Academic

Who Spoke What When? Evaluating Spoken Language Models for Conversational ASR with Semantic and Overlap-Aware Metrics

arXiv:2603.22709v1 Announce Type: new Abstract: Conversational automatic speech recognition remains challenging due to overlapping speech, far-field noise, and varying speaker counts. While recent LLM-based systems perform well on single-speaker benchmarks, their robustness in multi-speaker settings is unclear.

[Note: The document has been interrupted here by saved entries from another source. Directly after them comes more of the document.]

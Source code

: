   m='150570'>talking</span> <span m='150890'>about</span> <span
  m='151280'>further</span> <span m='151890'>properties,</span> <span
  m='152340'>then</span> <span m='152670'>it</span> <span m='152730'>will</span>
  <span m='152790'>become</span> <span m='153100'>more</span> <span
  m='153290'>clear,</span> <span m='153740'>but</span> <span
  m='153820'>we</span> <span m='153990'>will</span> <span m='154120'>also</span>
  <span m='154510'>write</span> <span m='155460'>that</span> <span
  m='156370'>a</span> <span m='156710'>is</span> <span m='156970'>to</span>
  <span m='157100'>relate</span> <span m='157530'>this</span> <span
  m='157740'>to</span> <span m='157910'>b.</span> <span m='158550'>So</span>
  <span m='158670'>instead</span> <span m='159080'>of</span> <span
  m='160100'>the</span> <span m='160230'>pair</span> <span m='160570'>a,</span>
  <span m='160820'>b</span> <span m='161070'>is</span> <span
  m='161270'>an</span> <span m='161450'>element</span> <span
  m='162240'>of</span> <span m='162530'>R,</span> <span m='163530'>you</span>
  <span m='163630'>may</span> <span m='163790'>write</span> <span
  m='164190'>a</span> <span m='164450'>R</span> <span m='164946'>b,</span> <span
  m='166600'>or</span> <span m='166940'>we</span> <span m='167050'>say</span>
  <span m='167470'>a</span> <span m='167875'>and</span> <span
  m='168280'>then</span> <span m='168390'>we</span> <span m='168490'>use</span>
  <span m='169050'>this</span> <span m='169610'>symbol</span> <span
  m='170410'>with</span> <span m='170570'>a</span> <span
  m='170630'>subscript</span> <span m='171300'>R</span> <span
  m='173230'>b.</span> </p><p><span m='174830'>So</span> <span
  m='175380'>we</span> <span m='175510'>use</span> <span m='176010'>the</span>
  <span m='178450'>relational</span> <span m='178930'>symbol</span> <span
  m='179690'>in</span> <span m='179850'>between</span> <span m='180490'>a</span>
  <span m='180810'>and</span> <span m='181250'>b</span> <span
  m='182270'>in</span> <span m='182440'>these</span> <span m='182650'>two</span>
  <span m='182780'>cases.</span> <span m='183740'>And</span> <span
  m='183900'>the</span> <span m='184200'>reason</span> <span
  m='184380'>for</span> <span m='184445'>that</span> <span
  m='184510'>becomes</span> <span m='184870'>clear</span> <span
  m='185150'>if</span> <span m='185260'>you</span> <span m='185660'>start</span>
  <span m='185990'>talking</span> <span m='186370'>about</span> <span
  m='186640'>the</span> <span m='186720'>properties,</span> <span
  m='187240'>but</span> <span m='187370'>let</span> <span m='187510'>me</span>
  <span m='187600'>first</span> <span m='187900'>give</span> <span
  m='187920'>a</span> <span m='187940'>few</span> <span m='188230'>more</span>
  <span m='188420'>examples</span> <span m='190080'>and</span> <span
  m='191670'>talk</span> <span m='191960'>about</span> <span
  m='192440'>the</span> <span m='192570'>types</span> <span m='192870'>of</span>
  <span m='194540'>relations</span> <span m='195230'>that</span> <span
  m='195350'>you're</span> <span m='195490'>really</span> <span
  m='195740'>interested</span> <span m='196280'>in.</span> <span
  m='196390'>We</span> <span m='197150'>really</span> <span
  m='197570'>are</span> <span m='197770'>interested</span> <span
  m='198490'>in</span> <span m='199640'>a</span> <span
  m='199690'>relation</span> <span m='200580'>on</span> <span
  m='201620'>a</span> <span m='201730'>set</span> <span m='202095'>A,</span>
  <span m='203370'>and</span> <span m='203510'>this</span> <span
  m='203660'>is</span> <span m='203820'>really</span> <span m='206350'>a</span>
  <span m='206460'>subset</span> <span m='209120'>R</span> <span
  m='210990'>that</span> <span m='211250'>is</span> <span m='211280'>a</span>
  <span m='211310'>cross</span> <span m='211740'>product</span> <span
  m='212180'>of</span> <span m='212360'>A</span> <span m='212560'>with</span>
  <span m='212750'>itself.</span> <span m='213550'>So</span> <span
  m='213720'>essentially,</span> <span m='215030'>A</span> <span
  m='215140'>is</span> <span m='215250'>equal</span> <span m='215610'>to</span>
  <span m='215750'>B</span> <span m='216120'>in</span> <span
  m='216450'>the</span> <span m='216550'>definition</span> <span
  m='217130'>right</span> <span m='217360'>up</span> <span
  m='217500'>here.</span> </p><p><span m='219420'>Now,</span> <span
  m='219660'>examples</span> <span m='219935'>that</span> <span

We systematically compare LLM-based and modular pipeline approaches along four axes: overlap robustness, semantic fidelity, speaker count, and single- versus multi-channel input. To capture meaning-altering errors that conventional metrics miss, we introduce tcpSemER, which extends tcpWER by replacing Levenshtein distance with embedding-based semantic similarity. We further decompose tcpWER into overlapping and non-overlapping components for finer-grained analysis. Experiments across three datasets show that LLM-based systems are competitive in two-speaker settings but degrade as speaker count and overlap increase, whereas modular pipelines remain more robust.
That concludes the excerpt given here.